■ Exercise prompt ■
Every record shown here must be duplicated without change.
::: Source material
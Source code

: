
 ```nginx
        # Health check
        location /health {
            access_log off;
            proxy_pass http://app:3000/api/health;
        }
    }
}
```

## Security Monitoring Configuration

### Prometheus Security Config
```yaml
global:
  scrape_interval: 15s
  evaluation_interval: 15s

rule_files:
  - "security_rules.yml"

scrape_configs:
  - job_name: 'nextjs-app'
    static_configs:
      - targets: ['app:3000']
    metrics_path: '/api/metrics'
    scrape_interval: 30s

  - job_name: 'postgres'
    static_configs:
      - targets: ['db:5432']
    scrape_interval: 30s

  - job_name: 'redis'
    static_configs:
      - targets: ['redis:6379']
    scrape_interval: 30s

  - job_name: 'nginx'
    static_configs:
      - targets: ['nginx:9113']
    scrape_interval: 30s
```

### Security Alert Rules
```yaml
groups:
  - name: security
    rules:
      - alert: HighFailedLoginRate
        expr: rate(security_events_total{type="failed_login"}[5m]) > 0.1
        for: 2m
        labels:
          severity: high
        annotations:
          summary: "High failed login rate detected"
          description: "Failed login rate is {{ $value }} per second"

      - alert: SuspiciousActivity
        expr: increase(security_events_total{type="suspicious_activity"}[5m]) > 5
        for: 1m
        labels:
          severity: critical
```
::::::
■ Task solution ■
Source code

:
 ```nginx
        # Health check
        location /health {
            access_log off;
            proxy_pass http://app:3000/api/health;
        }
    }
}
```

## Security Monitoring Configuration

### Prometheus Security Config
```yaml
global:
  scrape_interval: 15s
  evaluation_interval: 15s

rule_files:
  - "security_rules.yml"

scrape_configs:
  - job_name: 'nextjs-app'
    static_configs:
      - targets: ['app:3000']
    metrics_path: '/api/metrics'
    scrape_interval: 30s

  - job_name: 'postgres'
    static_configs:
      - targets: ['db:5432']
    scrape_interval: 30s

  - job_name: 'redis'
    static_configs:
      - targets: ['redis:6379']
    scrape_interval: 30s

  - job_name: 'nginx'
    static_configs:
      - targets: ['nginx:9113']
    scrape_interval: 30s
```

### Security Alert Rules
```yaml
groups:
  - name: security
    rules:
      - alert: HighFailedLoginRate
        expr: rate(security_events_total{type="failed_login"}[5m]) > 0.1
        for: 2m
        labels:
          severity: high
        annotations:
          summary: "High failed login rate detected"
          description: "Failed login rate is {{ $value }} per second"

      - alert: SuspiciousActivity
        expr: increase(security_events_total{type="suspicious_activity"}[5m]) > 5
        for: 1m
        labels:
          severity: critical
```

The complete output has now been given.